Supplied data

·····

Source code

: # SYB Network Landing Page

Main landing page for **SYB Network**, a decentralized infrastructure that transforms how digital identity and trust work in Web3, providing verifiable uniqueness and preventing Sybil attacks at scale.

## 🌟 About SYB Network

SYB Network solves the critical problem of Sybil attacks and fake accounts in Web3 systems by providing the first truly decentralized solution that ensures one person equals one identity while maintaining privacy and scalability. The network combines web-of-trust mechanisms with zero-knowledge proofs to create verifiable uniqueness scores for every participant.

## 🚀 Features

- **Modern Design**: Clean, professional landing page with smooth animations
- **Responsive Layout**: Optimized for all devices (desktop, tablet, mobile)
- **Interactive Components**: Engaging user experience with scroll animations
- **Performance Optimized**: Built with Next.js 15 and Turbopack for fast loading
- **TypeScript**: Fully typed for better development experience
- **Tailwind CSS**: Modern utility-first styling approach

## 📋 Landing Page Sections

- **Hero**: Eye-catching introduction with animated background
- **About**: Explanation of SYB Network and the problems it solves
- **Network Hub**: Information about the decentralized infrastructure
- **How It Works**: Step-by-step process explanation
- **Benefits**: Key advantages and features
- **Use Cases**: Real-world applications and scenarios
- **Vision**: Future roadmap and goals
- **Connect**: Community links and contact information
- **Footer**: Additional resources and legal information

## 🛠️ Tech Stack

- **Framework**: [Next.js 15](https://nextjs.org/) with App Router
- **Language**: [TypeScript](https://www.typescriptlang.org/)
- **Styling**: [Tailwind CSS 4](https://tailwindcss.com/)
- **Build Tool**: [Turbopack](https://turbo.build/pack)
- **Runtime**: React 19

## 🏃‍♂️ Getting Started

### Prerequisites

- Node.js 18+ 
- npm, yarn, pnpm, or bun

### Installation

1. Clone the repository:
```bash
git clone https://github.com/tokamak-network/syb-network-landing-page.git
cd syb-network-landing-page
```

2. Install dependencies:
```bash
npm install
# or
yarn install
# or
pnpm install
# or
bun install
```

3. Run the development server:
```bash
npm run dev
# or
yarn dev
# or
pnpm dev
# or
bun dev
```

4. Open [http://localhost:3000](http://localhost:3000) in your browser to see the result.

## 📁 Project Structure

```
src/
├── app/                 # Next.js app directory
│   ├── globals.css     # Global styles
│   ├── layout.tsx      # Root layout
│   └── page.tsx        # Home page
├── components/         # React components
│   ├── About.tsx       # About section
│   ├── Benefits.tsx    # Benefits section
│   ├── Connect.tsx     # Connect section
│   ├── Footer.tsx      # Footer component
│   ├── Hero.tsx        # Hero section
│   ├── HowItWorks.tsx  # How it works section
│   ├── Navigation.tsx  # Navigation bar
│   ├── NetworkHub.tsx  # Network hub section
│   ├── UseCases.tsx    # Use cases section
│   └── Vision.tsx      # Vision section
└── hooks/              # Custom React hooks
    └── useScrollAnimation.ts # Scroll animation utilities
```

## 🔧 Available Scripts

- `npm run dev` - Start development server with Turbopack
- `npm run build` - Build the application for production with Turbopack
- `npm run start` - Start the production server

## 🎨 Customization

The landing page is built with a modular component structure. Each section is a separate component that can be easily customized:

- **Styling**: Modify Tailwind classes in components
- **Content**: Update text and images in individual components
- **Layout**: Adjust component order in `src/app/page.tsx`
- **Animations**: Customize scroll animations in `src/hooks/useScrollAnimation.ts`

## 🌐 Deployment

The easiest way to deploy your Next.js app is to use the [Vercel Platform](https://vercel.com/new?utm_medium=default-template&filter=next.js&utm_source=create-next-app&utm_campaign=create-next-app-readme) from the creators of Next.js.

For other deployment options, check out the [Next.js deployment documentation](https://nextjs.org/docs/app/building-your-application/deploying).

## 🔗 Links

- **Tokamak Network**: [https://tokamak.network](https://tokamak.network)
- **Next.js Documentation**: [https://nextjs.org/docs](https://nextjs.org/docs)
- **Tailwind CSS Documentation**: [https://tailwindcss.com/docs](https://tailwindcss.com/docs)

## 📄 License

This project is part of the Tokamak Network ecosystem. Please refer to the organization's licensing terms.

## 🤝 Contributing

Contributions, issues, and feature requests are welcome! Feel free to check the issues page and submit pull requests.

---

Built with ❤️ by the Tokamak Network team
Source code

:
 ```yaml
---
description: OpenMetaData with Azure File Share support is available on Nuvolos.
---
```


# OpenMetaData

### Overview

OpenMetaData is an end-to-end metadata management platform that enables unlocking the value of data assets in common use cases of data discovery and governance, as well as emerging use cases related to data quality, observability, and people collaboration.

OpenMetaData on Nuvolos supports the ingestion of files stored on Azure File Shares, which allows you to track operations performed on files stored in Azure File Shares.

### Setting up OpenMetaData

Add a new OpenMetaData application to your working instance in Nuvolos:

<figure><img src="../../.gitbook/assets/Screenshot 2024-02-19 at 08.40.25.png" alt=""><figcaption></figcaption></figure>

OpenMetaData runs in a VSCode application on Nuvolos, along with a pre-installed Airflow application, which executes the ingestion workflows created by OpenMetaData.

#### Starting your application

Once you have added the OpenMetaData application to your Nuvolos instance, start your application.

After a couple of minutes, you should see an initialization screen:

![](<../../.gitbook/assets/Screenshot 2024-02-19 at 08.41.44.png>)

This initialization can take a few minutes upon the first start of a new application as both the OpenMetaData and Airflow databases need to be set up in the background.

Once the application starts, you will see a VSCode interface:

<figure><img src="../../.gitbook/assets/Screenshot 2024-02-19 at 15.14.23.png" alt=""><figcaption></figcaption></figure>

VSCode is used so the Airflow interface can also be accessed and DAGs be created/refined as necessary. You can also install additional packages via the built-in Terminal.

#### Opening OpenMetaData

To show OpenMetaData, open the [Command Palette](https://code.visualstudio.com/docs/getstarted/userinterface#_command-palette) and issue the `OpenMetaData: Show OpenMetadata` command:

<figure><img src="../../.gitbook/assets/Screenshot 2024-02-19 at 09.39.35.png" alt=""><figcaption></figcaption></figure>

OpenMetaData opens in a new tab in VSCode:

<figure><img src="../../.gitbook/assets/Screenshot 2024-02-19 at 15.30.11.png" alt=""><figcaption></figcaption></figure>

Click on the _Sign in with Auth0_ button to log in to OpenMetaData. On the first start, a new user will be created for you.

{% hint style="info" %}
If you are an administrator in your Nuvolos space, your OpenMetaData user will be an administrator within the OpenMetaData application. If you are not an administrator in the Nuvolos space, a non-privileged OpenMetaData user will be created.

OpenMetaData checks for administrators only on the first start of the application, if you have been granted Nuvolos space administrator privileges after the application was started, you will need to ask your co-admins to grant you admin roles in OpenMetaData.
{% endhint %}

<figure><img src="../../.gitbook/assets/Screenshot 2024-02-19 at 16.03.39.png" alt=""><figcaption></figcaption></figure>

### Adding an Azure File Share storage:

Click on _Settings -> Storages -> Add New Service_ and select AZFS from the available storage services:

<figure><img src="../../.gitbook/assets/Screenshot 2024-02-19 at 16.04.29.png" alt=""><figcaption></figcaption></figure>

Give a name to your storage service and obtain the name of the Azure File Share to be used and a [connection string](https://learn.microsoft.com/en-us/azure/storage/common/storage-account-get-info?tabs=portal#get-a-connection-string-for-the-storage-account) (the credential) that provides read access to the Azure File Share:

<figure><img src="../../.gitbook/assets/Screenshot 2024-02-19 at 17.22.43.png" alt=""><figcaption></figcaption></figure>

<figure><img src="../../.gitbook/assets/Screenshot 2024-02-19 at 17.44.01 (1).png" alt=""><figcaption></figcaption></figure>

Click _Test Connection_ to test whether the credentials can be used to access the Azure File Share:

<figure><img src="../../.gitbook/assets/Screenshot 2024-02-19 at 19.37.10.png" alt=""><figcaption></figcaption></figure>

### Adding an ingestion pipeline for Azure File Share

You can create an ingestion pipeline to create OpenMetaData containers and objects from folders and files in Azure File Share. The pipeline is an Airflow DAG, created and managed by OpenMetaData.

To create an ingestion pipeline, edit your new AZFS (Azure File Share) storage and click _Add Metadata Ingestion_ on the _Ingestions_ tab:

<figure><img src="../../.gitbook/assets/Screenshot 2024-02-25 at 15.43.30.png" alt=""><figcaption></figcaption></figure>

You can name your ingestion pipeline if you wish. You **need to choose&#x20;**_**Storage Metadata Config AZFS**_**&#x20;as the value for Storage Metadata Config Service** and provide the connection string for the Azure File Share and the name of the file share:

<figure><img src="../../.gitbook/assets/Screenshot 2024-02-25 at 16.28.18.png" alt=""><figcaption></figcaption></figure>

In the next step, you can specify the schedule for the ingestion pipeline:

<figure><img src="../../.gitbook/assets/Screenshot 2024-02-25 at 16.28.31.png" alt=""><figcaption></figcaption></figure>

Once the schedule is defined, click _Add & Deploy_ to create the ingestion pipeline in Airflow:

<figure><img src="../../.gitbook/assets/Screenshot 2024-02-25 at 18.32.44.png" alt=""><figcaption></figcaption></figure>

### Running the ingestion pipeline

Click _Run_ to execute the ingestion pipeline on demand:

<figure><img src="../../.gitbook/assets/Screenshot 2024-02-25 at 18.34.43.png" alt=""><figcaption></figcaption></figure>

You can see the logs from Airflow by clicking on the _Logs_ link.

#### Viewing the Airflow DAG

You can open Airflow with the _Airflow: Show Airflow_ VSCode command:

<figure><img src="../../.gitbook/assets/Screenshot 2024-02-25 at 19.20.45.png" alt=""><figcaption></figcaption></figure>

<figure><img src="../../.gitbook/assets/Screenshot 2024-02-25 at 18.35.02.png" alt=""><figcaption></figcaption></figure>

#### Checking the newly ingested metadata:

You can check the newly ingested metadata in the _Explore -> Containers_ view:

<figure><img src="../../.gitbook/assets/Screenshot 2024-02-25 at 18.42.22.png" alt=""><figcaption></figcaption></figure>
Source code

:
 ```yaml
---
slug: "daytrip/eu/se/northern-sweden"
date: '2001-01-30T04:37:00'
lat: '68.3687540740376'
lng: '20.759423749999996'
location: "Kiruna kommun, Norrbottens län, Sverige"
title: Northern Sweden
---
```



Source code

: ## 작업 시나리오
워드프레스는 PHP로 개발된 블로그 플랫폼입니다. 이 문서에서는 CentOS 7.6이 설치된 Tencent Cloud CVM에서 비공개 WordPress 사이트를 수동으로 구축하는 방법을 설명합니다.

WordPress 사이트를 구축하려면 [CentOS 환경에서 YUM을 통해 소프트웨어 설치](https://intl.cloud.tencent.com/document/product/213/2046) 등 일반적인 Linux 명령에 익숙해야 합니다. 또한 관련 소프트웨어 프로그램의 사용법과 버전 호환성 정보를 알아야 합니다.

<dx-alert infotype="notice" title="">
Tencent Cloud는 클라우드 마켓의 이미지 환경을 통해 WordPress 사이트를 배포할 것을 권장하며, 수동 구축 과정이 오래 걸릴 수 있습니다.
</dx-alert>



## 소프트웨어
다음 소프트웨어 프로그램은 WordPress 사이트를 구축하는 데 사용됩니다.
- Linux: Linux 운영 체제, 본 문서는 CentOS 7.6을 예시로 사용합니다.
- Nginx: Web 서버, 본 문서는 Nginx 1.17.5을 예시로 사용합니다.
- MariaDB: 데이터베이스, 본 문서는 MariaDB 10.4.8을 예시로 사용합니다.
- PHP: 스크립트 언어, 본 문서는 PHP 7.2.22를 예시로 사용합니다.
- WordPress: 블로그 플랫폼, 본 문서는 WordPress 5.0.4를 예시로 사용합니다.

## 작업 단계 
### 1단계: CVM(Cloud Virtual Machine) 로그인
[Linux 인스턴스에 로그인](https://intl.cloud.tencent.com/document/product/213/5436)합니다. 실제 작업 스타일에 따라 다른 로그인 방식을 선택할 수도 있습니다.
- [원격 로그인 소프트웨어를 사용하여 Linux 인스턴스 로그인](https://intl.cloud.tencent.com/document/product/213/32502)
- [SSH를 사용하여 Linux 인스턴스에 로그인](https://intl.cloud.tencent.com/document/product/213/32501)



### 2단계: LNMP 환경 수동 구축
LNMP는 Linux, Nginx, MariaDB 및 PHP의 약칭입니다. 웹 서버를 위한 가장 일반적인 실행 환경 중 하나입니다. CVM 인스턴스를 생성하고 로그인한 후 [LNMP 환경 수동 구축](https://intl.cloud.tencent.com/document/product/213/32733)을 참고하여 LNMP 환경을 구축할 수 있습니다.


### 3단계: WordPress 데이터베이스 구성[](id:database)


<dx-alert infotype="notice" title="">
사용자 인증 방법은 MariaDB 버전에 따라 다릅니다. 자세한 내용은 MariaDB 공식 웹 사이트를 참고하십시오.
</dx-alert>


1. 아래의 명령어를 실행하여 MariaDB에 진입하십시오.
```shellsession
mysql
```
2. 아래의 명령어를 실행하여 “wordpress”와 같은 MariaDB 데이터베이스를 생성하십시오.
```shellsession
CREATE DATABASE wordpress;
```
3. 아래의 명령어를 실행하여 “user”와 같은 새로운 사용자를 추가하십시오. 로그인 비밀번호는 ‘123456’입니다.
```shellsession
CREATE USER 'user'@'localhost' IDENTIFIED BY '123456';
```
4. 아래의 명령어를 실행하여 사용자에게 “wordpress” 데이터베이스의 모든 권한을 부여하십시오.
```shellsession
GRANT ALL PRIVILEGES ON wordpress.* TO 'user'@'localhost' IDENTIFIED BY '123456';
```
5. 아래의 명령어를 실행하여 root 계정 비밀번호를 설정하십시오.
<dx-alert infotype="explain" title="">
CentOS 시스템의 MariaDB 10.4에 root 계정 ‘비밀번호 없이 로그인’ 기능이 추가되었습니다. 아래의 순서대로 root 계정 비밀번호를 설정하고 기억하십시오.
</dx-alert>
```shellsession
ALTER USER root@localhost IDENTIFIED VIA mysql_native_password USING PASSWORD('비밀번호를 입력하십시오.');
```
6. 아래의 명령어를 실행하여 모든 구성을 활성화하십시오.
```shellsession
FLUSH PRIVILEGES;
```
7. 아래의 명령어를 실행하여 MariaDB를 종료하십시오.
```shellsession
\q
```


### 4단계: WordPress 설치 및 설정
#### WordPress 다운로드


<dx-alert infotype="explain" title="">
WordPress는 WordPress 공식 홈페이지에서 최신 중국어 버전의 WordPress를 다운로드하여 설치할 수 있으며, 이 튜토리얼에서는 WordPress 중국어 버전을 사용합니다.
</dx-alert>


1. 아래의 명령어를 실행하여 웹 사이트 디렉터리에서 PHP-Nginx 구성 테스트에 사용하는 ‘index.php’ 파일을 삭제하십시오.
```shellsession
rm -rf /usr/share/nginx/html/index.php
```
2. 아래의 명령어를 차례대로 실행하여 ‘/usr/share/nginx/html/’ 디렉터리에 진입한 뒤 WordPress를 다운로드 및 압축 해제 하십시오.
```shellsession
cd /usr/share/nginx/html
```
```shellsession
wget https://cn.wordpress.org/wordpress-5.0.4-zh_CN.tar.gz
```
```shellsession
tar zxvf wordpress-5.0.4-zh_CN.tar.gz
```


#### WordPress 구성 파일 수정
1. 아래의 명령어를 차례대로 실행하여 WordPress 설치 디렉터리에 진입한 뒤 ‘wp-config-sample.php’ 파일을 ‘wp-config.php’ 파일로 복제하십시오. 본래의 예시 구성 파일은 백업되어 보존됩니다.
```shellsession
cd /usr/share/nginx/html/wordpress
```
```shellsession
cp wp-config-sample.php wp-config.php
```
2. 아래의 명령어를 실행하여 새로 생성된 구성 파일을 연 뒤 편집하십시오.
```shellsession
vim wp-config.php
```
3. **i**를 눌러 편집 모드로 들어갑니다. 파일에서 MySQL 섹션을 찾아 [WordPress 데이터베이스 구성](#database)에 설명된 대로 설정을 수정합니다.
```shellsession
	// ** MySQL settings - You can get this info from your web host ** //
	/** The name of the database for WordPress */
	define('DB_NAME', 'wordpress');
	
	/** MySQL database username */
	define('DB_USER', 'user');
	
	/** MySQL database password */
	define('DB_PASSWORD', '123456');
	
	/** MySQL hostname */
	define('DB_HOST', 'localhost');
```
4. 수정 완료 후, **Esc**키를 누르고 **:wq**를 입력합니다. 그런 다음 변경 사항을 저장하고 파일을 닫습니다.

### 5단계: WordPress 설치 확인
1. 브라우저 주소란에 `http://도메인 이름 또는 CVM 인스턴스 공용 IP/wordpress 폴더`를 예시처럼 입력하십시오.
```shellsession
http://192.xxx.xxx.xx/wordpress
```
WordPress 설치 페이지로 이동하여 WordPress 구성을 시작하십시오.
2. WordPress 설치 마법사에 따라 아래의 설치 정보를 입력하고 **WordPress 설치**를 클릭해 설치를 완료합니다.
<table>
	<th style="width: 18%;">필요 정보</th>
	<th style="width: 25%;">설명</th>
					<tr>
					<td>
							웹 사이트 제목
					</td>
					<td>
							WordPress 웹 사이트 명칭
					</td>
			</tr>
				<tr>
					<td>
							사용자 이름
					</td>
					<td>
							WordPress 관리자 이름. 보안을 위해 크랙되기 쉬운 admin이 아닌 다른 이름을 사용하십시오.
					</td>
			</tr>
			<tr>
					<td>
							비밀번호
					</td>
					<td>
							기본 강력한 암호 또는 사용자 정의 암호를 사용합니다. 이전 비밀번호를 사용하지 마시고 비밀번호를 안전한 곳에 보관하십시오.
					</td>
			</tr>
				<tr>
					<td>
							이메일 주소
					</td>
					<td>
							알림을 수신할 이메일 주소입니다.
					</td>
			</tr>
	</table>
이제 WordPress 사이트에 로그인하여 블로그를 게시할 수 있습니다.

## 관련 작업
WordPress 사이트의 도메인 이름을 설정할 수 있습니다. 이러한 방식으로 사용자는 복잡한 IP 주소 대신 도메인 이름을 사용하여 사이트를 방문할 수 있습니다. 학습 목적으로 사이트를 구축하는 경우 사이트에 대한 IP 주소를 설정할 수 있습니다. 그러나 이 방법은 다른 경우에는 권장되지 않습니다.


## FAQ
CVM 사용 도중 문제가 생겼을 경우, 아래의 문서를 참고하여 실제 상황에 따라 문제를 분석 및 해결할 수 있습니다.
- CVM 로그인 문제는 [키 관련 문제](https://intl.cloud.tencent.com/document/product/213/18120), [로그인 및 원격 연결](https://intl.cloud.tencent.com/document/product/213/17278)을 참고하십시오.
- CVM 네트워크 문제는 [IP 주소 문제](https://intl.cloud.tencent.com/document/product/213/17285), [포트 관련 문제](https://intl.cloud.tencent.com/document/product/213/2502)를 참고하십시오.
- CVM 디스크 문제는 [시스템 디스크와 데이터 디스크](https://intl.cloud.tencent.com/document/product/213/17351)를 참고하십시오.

·····

Exercise goal
Which lines of the data include the string "Optimized"? Find them and copy each one.

Exercise response
- **Responsive Layout**: Optimized for all devices (desktop, tablet, mobile)
- **Performance Optimized**: Built with Next.js 15 and Turbopack for fast loading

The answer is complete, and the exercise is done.